- **Work item**: When a line in the listing below contains the word "arbreNaif", return a copy of that line.

- **Dataset records**:
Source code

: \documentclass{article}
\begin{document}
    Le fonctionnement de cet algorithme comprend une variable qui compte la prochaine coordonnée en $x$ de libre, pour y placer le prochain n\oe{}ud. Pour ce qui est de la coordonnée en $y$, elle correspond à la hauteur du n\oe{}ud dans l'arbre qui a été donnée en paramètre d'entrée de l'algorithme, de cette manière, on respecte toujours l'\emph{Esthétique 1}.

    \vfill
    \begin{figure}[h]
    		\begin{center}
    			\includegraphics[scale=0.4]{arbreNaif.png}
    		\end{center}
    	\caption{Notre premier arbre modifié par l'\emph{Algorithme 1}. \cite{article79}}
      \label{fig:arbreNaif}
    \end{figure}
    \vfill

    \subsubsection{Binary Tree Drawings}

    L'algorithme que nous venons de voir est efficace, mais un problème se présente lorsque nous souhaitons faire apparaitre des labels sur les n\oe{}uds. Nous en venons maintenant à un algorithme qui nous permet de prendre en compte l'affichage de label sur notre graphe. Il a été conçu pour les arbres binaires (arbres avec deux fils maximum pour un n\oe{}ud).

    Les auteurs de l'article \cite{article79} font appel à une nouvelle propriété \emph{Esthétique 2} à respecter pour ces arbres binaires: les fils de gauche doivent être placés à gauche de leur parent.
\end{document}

- **Exercise result**:
    			\includegraphics[scale=0.4]{arbreNaif.png}
      \label{fig:arbreNaif}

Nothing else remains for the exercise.